In the last article, we saw the balance sheet analysis of Tata steel between the period 1999 and 2003. Now let us see the period between 2003 and 2007, where among other things, Tata steel became 6th largest steel producer in the world by acquiring Corus. This period was a remarkable period for Tata steel as it celebrated its 100th year of existence and acquired lot of companies internationally as well as domestically.
Now let us see how has the balance sheet changed between 2003 and 2007.
Considering the assets side first, the net fixed assets grew at a CAGR of 10% mainly on account of capital expenditure incurred towards enhancement of capacities. It should be borne in mind that the company's saleable steel capacity grew nearly 50% during this period. The investments grew at a CAGR of 50.4%, which can be attributed to increased investments in subsidiaries. The working capital grew at CAGR of 71%. However, if we exclude cash, then it has decreased by 1% CAGR, turning the company into a huge cash generating machine.
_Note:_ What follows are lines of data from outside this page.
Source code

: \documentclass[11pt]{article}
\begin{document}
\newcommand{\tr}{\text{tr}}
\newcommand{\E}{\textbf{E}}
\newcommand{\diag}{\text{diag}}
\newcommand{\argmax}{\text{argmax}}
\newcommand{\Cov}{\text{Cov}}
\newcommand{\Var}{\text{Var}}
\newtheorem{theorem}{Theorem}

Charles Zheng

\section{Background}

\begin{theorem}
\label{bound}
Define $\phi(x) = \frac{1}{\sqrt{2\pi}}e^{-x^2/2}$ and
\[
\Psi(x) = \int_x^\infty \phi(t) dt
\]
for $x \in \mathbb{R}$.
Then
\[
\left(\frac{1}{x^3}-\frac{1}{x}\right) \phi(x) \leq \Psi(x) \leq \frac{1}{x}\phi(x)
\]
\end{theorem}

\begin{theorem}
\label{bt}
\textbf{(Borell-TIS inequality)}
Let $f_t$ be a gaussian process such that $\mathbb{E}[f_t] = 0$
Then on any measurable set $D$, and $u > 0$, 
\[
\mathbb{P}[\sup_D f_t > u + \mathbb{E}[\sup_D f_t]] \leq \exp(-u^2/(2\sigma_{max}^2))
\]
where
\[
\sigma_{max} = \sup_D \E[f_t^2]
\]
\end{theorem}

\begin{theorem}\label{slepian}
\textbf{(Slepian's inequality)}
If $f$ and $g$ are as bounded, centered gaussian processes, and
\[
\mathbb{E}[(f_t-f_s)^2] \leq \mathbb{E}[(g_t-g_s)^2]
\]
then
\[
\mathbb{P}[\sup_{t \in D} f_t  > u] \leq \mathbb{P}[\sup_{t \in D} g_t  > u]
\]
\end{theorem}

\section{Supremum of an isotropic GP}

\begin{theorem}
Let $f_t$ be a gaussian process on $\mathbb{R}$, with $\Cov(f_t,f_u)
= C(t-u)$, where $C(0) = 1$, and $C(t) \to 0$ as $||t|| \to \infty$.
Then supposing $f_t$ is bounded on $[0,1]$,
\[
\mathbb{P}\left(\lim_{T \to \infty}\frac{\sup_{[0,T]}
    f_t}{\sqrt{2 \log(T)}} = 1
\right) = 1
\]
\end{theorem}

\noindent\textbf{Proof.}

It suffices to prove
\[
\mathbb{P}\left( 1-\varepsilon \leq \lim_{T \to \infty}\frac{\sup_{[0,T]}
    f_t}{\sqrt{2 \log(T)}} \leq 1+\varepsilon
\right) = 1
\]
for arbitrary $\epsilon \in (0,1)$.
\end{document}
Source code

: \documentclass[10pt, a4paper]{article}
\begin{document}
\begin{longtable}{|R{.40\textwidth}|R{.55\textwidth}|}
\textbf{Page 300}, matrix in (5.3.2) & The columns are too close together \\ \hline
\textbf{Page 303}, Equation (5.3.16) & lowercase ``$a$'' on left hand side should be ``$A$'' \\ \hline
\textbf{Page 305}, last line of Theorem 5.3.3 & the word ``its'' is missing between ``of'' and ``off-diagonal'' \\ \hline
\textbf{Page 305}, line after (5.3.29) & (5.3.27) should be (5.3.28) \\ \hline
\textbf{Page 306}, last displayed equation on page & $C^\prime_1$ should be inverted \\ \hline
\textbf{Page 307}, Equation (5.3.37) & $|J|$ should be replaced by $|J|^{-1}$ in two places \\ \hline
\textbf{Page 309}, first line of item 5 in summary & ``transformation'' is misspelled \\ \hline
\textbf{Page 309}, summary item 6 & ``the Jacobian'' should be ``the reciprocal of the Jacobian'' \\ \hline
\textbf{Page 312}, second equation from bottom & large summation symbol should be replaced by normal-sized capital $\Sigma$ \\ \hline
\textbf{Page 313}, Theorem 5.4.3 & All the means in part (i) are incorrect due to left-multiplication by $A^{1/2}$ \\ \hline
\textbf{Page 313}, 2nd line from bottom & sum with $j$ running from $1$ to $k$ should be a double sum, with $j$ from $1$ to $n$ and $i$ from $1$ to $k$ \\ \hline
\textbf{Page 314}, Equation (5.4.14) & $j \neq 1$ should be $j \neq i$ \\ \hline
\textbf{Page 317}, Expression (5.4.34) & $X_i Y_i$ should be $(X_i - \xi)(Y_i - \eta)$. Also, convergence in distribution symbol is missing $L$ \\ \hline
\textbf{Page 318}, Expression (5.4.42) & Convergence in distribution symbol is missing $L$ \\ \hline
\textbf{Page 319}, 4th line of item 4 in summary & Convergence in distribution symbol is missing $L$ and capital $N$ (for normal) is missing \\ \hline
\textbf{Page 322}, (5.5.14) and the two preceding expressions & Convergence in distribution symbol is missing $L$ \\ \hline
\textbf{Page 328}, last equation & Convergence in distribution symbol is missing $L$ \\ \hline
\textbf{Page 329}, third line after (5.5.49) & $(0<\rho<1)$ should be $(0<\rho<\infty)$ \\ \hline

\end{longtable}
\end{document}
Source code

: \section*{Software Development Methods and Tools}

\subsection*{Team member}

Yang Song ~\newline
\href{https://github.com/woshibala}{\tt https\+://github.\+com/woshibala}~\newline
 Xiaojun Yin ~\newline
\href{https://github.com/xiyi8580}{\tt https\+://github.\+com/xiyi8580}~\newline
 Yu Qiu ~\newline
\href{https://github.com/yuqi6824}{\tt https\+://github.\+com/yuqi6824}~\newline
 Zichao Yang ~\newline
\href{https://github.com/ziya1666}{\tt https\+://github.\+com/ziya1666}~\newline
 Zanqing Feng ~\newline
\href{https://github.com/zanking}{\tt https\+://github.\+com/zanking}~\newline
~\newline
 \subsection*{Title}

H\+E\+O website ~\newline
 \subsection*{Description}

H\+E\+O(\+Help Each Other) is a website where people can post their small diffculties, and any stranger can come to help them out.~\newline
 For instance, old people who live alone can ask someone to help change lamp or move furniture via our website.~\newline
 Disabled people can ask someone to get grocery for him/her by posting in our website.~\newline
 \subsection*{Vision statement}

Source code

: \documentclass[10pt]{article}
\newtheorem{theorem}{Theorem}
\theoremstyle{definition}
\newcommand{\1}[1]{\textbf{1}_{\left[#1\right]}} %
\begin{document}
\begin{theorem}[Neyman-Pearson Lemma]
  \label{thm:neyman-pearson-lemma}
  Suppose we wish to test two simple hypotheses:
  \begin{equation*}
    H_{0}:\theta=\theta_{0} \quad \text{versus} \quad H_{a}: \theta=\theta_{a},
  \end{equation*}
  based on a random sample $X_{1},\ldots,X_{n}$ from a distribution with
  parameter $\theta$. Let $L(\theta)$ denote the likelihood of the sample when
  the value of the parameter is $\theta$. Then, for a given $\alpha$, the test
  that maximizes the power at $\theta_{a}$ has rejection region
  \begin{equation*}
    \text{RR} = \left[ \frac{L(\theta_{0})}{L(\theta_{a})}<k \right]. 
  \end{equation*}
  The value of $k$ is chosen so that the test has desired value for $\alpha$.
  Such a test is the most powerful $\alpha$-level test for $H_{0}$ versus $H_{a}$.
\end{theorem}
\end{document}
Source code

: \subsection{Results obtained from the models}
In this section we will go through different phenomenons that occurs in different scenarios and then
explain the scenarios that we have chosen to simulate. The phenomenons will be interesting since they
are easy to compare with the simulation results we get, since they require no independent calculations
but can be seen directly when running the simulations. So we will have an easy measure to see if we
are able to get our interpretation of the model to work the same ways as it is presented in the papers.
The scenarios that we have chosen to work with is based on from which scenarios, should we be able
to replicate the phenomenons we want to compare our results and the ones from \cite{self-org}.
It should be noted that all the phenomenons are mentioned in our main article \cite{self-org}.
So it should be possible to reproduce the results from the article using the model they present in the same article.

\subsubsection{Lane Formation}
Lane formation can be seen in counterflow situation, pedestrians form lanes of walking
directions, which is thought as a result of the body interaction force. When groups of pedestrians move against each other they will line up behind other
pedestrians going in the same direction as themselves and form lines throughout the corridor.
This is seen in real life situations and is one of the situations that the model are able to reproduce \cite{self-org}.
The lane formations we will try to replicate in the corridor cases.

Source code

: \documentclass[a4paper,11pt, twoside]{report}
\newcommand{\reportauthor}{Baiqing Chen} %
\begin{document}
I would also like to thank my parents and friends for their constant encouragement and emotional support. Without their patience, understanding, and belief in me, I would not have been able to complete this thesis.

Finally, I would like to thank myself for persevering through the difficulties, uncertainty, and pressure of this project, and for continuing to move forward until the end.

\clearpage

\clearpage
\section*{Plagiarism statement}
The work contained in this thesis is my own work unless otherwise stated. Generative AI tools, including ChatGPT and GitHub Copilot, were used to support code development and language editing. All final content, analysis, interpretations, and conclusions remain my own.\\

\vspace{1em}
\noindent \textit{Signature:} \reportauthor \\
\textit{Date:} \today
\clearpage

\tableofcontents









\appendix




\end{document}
On the liabilities side, the debt grew at a CAGR of 22.9%, which was mainly due to foreign currency syndicate loans of US $1.65 bn drawn for Corus acquisition. The net worth of the company grew at a CAGR of 44.5% from Rs 31 bn in 2003 to Rs 138 bn in 2007.The debt equity ratio reduced from 1.3 in 2003 to 0.7 in 2007. All of this can be owed to higher profits realized during this period.
To conclude, when all the other peers in the domestic market where strengthening their balance sheet, Tata Steel with its already strong balance sheet went a step ahead of them and started acquiring companies in domestic as well as international markets. By putting the gargantuan cash it generated during the four year period under consideration and leveraging its balance sheet, it entered the record books of not only the Indian steel industry but also the world steel industry and became a truly transnational company in this era of globalization.